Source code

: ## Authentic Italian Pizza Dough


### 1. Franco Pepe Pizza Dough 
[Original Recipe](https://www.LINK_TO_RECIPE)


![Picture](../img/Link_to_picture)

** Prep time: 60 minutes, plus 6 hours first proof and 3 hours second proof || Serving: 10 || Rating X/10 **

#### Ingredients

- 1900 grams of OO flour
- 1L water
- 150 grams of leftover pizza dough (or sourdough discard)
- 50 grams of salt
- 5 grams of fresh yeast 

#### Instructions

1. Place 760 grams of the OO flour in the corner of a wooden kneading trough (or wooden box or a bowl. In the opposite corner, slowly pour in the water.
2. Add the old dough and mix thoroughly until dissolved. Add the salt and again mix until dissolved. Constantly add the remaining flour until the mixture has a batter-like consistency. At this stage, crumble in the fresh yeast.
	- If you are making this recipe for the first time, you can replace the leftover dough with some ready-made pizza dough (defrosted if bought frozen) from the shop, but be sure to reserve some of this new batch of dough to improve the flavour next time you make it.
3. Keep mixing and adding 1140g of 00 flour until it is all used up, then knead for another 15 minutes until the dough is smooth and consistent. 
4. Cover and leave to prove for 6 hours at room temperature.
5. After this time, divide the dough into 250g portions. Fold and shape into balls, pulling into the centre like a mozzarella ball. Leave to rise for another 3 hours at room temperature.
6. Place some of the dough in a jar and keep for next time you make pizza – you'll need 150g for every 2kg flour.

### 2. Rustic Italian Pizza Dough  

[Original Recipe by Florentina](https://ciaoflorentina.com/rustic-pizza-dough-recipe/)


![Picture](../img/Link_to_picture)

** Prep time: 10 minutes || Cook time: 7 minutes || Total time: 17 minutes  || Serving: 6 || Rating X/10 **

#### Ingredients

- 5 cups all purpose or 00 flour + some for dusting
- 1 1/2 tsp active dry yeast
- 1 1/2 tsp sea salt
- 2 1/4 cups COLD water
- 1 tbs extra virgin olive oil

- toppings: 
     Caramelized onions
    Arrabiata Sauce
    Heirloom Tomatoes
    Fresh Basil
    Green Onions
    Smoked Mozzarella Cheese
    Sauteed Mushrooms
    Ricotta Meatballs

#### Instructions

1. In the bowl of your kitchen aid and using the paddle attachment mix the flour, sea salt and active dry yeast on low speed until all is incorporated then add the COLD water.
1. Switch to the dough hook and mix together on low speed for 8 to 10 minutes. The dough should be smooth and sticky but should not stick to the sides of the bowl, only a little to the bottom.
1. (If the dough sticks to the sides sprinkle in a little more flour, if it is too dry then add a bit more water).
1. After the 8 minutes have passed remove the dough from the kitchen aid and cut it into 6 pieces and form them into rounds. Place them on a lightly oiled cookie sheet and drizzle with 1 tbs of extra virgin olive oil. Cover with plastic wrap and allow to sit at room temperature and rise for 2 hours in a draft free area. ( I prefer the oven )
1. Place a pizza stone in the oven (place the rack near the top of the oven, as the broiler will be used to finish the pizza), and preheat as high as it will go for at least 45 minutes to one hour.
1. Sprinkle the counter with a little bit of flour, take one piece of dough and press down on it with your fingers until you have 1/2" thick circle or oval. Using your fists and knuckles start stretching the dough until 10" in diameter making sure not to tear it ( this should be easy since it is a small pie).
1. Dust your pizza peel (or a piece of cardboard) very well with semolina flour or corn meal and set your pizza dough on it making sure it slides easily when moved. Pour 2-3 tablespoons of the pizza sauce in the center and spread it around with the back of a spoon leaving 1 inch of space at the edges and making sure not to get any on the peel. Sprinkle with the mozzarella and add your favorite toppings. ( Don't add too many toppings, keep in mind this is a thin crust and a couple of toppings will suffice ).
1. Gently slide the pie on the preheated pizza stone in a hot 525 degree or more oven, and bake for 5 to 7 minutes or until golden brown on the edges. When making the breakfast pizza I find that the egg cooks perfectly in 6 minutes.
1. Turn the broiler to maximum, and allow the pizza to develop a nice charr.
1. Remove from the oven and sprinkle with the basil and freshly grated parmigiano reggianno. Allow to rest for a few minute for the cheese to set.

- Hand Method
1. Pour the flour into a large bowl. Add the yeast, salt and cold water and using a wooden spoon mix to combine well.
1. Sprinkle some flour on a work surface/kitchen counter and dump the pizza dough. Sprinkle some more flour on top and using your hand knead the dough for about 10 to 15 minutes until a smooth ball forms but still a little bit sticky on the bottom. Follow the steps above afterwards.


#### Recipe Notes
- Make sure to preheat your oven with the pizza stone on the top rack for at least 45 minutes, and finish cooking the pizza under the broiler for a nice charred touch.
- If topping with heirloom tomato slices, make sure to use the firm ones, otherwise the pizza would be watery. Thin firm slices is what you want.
────────
Problem to solve.
Final part of the records: return the line that contains "1. Turn the" and every line after it, exactly, with no other lines added.

Task response.
1. Turn the broiler to maximum, and allow the pizza to develop a nice charr.
1. Remove from the oven and sprinkle with the basil and freshly grated parmigiano reggianno. Allow to rest for a few minute for the cheese to set.

- Hand Method
1. Pour the flour into a large bowl. Add the yeast, salt and cold water and using a wooden spoon mix to combine well.
1. Sprinkle some flour on a work surface/kitchen counter and dump the pizza dough. Sprinkle some more flour on top and using your hand knead the dough for about 10 to 15 minutes until a smooth ball forms but still a little bit sticky on the bottom. Follow the steps above afterwards.


#### Recipe Notes
- Make sure to preheat your oven with the pizza stone on the top rack for at least 45 minutes, and finish cooking the pizza under the broiler for a nice charred touch.
- If topping with heirloom tomato slices, make sure to use the firm ones, otherwise the pizza would be watery. Thin firm slices is what you want.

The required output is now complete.